Budaya megalitik di Pulau Sumba bukan hanya terlihat jelas dari kubur batu melainkan juga diresapi secara nyata dari aliran kepercayaan Marapu yang mereka anut. Kepercayaan asli orang Sumba ini bertumpu pada pemujaan arwah nenek moyang serta meyakini roh-roh leluhur sebagai penghubung antara mereka yang masih hidup dan Sang Pencipta. Oleh karena itu, orang Sumba tidak pernah bisa jauh dari kerabat yang telah meninggal dan untuk menjaga kedekatan itu mereka mendirikan batu kubur tepat di depan rumahnya. Rumah adat dan batu kubur merupakan satu paket adat budaya Sumba yang tidak terpisahkan, rumah sebagai tempat tinggal yang masih hidup dan batu kubur sebagai tempat tinggal yang telah telah meninggal. Letak kubur yang umumnya di depan rumah juga menjadikan keluarga yang masih hidup senantiasa teringat kepada leluhurnya yang telah meninggal dan memudahkan mereka untuk mengirim doa dan sesaji (sirih pinang). 

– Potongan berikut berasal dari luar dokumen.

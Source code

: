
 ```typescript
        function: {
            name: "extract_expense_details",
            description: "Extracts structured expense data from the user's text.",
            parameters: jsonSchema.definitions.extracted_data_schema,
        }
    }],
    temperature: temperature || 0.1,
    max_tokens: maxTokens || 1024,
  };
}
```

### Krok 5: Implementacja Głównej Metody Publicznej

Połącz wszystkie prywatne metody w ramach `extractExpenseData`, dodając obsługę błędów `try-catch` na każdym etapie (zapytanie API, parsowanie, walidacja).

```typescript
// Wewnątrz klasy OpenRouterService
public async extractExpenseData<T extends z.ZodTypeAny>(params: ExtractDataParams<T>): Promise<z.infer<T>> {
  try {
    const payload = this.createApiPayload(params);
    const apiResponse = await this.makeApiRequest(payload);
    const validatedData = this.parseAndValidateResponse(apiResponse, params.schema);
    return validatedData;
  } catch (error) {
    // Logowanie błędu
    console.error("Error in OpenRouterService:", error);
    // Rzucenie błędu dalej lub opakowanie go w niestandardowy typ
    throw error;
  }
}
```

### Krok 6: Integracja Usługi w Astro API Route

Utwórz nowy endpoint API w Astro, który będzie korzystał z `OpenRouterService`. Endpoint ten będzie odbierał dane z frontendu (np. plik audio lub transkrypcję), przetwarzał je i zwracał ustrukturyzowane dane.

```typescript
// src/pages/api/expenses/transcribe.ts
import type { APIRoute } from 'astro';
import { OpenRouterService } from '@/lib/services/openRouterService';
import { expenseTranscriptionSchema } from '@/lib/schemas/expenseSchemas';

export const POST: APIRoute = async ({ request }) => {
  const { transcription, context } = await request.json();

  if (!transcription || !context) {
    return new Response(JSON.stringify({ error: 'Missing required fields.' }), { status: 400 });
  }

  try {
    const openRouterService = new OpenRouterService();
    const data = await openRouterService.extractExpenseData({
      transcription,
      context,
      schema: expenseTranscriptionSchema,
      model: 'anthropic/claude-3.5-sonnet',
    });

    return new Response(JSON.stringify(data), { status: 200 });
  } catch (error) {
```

Prosesi penarikan kubur batu dari tempat asal menuju lokasi baru merupakan fenomena yang sangat menarik. Ratusan atau bahkan ribuan orang bekerja secara gotong royong menarik batu yang beratnya bisa mencapai puluhan ton. Mereka bekerja tanpa imbalan uang, namun penyelenggara upacara berkewajiban menyediakan konsumsi makanan selama upacara berlangsung dan menyediakan hadiah daging bagi para penarik batu. 

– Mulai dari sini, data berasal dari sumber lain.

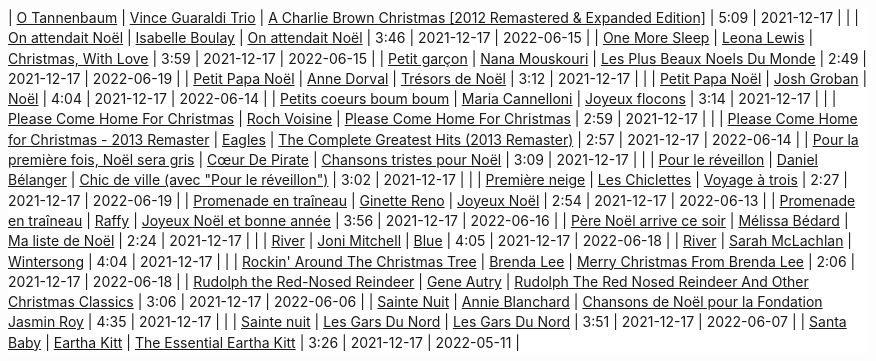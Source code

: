 | [O Tannenbaum](https://open.spotify.com/track/34rzJNfTd5e9s3TICFMPD0) | [Vince Guaraldi Trio](https://open.spotify.com/artist/4ytkhMSAnrDP8XzRNlw9FS) | [A Charlie Brown Christmas \[2012 Remastered & Expanded Edition\]](https://open.spotify.com/album/7DuJYWu66RPdcekF5TuZ7w) | 5:09 | 2021-12-17 |  |
| [On attendait Noël](https://open.spotify.com/track/6G8UzGYZbWTFfThhOmRudY) | [Isabelle Boulay](https://open.spotify.com/artist/5gx3I0a3G8F4hui6GZLfQF) | [On attendait Noël](https://open.spotify.com/album/4WusiC2tPI65QpMbqUQ6GN) | 3:46 | 2021-12-17 | 2022-06-15 |
| [One More Sleep](https://open.spotify.com/track/78pn8k7RogKo2oxl0DyX6d) | [Leona Lewis](https://open.spotify.com/artist/5lKZWd6HiSCLfnDGrq9RAm) | [Christmas, With Love](https://open.spotify.com/album/4HRXnpdnLJGTkHSRk4roEs) | 3:59 | 2021-12-17 | 2022-06-15 |
| [Petit garçon](https://open.spotify.com/track/4mzJTzRomZtFDBGRbvYR1t) | [Nana Mouskouri](https://open.spotify.com/artist/6p7iFdv6Wn9iaS7AwVLvod) | [Les Plus Beaux Noels Du Monde](https://open.spotify.com/album/0ok068mhWBRbDI0ckAcDAW) | 2:49 | 2021-12-17 | 2022-06-19 |
| [Petit Papa Noël](https://open.spotify.com/track/2x64JCqocawfHsE8u3gsT8) | [Anne Dorval](https://open.spotify.com/artist/4ZRQixH63QoGjJr99a5s0g) | [Trésors de Noël](https://open.spotify.com/album/0ipMElEDtwVT3EUsv4ZqZy) | 3:12 | 2021-12-17 |  |
| [Petit Papa Noël](https://open.spotify.com/track/0w2OW2wHawQ08AYBaHlxgL) | [Josh Groban](https://open.spotify.com/artist/6cXMpsP9x0SH4kFfMyVezF) | [Noël](https://open.spotify.com/album/4kqXw1yf9EKamws0zCarGt) | 4:04 | 2021-12-17 | 2022-06-14 |
| [Petits coeurs boum boum](https://open.spotify.com/track/2GJpVA7oInXCtLDaSk76ak) | [Maria Cannelloni](https://open.spotify.com/artist/5oAx0L1GraGw9OHLUce1iM) | [Joyeux flocons](https://open.spotify.com/album/12anct0inm697Zxlj7M1uQ) | 3:14 | 2021-12-17 |  |
| [Please Come Home For Christmas](https://open.spotify.com/track/4sXg2Nd58C4pQp9reilr2R) | [Roch Voisine](https://open.spotify.com/artist/77xlFule9mFzOWT9Uk80xY) | [Please Come Home For Christmas](https://open.spotify.com/album/12uSasNKEymdQOcsxGiWBr) | 2:59 | 2021-12-17 |  |
| [Please Come Home for Christmas \- 2013 Remaster](https://open.spotify.com/track/5WT7czkl5fzyFAdAFjAPmg) | [Eagles](https://open.spotify.com/artist/0ECwFtbIWEVNwjlrfc6xoL) | [The Complete Greatest Hits \(2013 Remaster\)](https://open.spotify.com/album/21SQdfthbXUibmA8Jtf30b) | 2:57 | 2021-12-17 | 2022-06-14 |
| [Pour la première fois, Noël sera gris](https://open.spotify.com/track/45aUx5ljrdBb4NHbhaFTNw) | [Cœur De Pirate](https://open.spotify.com/artist/2eRNMtoi82UZUuaL6naDjA) | [Chansons tristes pour Noël](https://open.spotify.com/album/0s238yyfkC4Jr1F7FBeeUI) | 3:09 | 2021-12-17 |  |
| [Pour le réveillon](https://open.spotify.com/track/6X76NCrLBhddSKT0KcaOWH) | [Daniel Bélanger](https://open.spotify.com/artist/3k0HFz1mMtmsaWYsX75MiW) | [Chic de ville \(avec "Pour le réveillon"\)](https://open.spotify.com/album/4hHQBjNa12D0rlhZLCeazr) | 3:02 | 2021-12-17 |  |
| [Première neige](https://open.spotify.com/track/6ZOgwSp6niuOtYjkmw8dU0) | [Les Chiclettes](https://open.spotify.com/artist/1fsdDqHNWr3PyqQHZ9kJuE) | [Voyage à trois](https://open.spotify.com/album/0FGkrQbj04tNprzso2U947) | 2:27 | 2021-12-17 | 2022-06-19 |
| [Promenade en traîneau](https://open.spotify.com/track/2ki6KKT9xdW8ipd7o1jWRc) | [Ginette Reno](https://open.spotify.com/artist/6ApzBusQnGyfdiQ63CBLon) | [Joyeux Noël](https://open.spotify.com/album/4twpjUjsV4ayAq6J2FNlpY) | 2:54 | 2021-12-17 | 2022-06-13 |
| [Promenade en traîneau](https://open.spotify.com/track/47CEnviJEZLJ0e7LstG1rx) | [Raffy](https://open.spotify.com/artist/5PW85Meg3JSYjhl9aOOZRz) | [Joyeux Noël et bonne année](https://open.spotify.com/album/4rwdFdwkoCgsc4wlyFKzG3) | 3:56 | 2021-12-17 | 2022-06-16 |
| [Père Noël arrive ce soir](https://open.spotify.com/track/2hv3iAKUZwNobiXKUmaqTz) | [Mélissa Bédard](https://open.spotify.com/artist/3fmI1VNKHDRTVOJdd70ghk) | [Ma liste de Noël](https://open.spotify.com/album/6JPuGeaY5nZQ6bCvwtg7hT) | 2:24 | 2021-12-17 |  |
| [River](https://open.spotify.com/track/0DAmSYQW9kq9gQNDI002KP) | [Joni Mitchell](https://open.spotify.com/artist/5hW4L92KnC6dX9t7tYM4Ve) | [Blue](https://open.spotify.com/album/1vz94WpXDVYIEGja8cjFNa) | 4:05 | 2021-12-17 | 2022-06-18 |
| [River](https://open.spotify.com/track/5DAeQJd1dKgA42CyAryzDy) | [Sarah McLachlan](https://open.spotify.com/artist/4NgNsOXSwIzXlUIJcpnNUp) | [Wintersong](https://open.spotify.com/album/2yVxCBduVtW4I4wfkoJW48) | 4:04 | 2021-12-17 |  |
| [Rockin' Around The Christmas Tree](https://open.spotify.com/track/2EjXfH91m7f8HiJN1yQg97) | [Brenda Lee](https://open.spotify.com/artist/4cPHsZM98sKzmV26wlwD2W) | [Merry Christmas From Brenda Lee](https://open.spotify.com/album/34wa3zf2prXFMk47t9zHFG) | 2:06 | 2021-12-17 | 2022-06-18 |
| [Rudolph the Red\-Nosed Reindeer](https://open.spotify.com/track/1dtIaSlyrLI04sqYa8nLyN) | [Gene Autry](https://open.spotify.com/artist/5ixB75BQR3ADoWQkcHQJTs) | [Rudolph The Red Nosed Reindeer And Other Christmas Classics](https://open.spotify.com/album/3BPDSjoJlho8oiUPUNrShM) | 3:06 | 2021-12-17 | 2022-06-06 |
| [Sainte Nuit](https://open.spotify.com/track/04iRY9jDir3zzfR8maVhW6) | [Annie Blanchard](https://open.spotify.com/artist/24qMzpzrkTCHm3dqASHnO4) | [Chansons de Noël pour la Fondation Jasmin Roy](https://open.spotify.com/album/2N6KwkKULuUM5xZFuQ4v00) | 4:35 | 2021-12-17 |  |
| [Sainte nuit](https://open.spotify.com/track/4Yg8sGXGNNTluvZqGwbxDo) | [Les Gars Du Nord](https://open.spotify.com/artist/1oP33Qef6w5SeTOfyoKoTu) | [Les Gars Du Nord](https://open.spotify.com/album/7Ke95dHUELWoPehbQvIhbz) | 3:51 | 2021-12-17 | 2022-06-07 |
| [Santa Baby](https://open.spotify.com/track/1vZKP9XURuqMp1SpXGnoyb) | [Eartha Kitt](https://open.spotify.com/artist/1AwO9pWEBSBoWdEZu28XDC) | [The Essential Eartha Kitt](https://open.spotify.com/album/3YYxlTrYciDHu3j7E5wGrZ) | 3:26 | 2021-12-17 | 2022-05-11 |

Batu kubur ini sendiri bukan hanya menjadi salah satu elemen penting dalam upacara kematian dan juga bukan hanya menjadi kebanggaan bagi masyarakat Sumba. Akan tetapi batu kubur ini juga menjadi alat atau benda yang dapat membuat status sosial seseorang menjadi tinggi atau berbeda dengan orang lain. Hal ini dikarenakan tidak semua golongan masyarakat yang dapat membuat dan memiliki batu kubur tersebut, karena dalam proses pembuatan sampai pada proses penarikannya membutuhkan biaya yang sangat besar, waktu yang relative lama dan juga membutuhkan tenaga yang sangat banyak. Oleh karena itu orang yang ingin membuat batu kubur ini perlu perencanaan yang matang dan dukungan penuh dari keluarga dan kerabat, sehingga bisa memperoleh hasil yang maksimal. 

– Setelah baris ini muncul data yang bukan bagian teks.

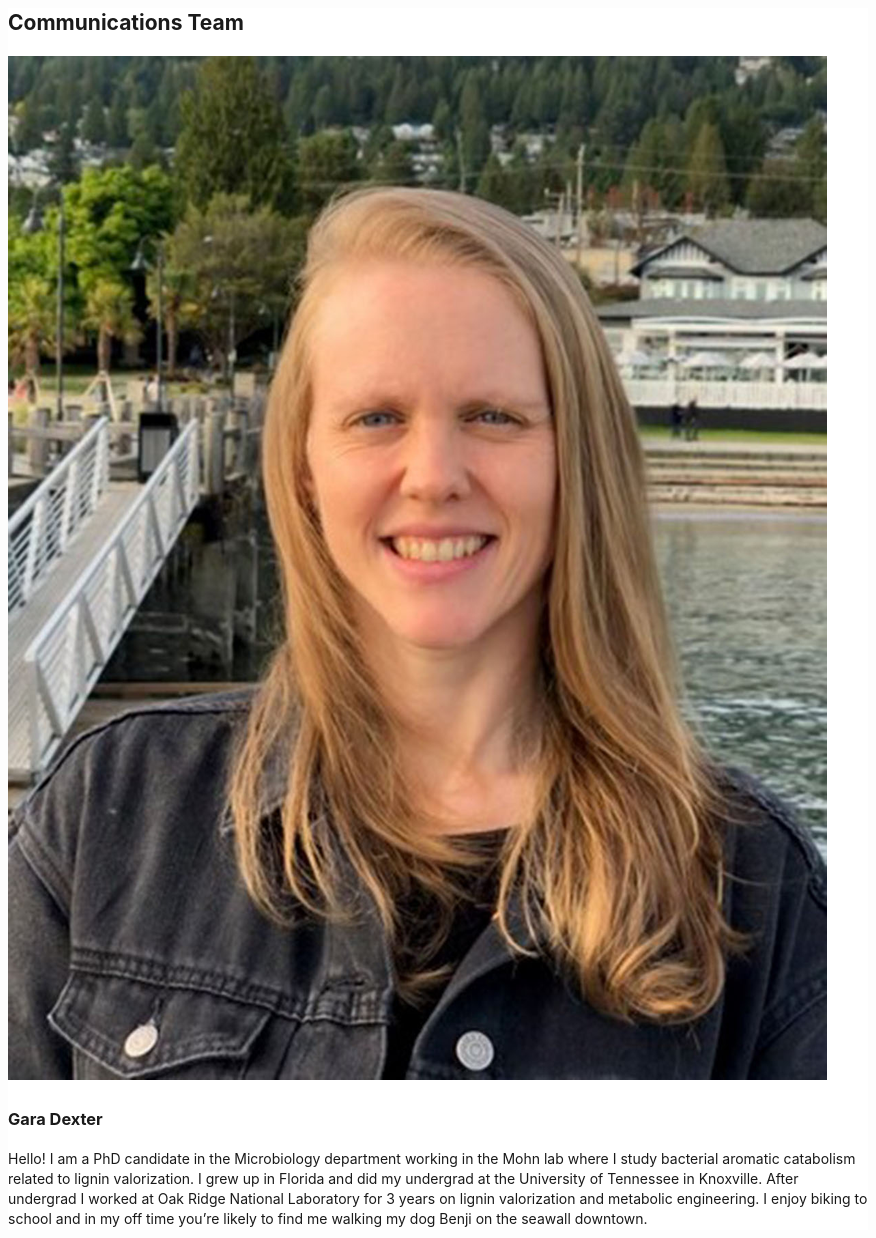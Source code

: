 </div>

## Communications Team
<div class="container">
  <div class="item">
    <img src="/assets/profiles/gdexter.png" alt="Gara Dexter" class="image">
    <h3 class="name">Gara Dexter</h3>
    <p class="bio">Hello! I am a PhD candidate in the Microbiology department working in the Mohn lab where I study bacterial aromatic catabolism related to lignin valorization. I grew up in Florida and did my undergrad at the University of Tennessee in Knoxville. After undergrad I worked at Oak Ridge National Laboratory for 3 years on lignin valorization and metabolic engineering. I enjoy biking to school and in my off time you’re likely to find me walking my dog Benji on the seawall downtown.</p>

persiapan upacara tarik batu dilakukan lebih rumit dan memerlukan persiapan matang karena obyek yang ditarik adalah batu kubur yang berukuran besar dan sangat berat. Di lokasi asal batu, beberapa tukang kayu membuat dua gelondong kayu bulat utuh yang ukurannya disesuaikan dengan batu yang akan ditarik. Kedua ujung kayu disatukan dan dibentuk menyerupai kepala kuda diberi kerangka kayu berbentuk empat persegi panjang mengelilingi batu. Paji adalah bentangan kain berwarna putih, sedangkan bendera berupa kain-kain tenun motif asli Sumba yang merupakan sumbangan dari para kerabat. Paji dan bendera memiliki makna untuk ”memayungi” kubur agar selalu dingin dan teduh. Di Sumba, sesaat sebelum acara tarik batu dimulai, pemimpin proses tarik batu. Di atas batu disiapkan gong dan beduk sebagai alat musik untuk memberikan semangat kepada para penarik batu. Saat penarikan batu, sebagai alas digunakan kayu bulat sebagai landasan yang berfungsi sebagai roda. Kayu-kayu bulat dengan diameter bervariasi tapi memiliki panjang rata-rata empat meter diletakkan di sepanjang jalan yang akan dilalui batu. Alas kayu itu tidak harus menutupi seluruh jalan, karena kayu yang telah dilalui akan diambil dan dipasang kembali di depan hingga batu mencapai tempat pendirian kubur. 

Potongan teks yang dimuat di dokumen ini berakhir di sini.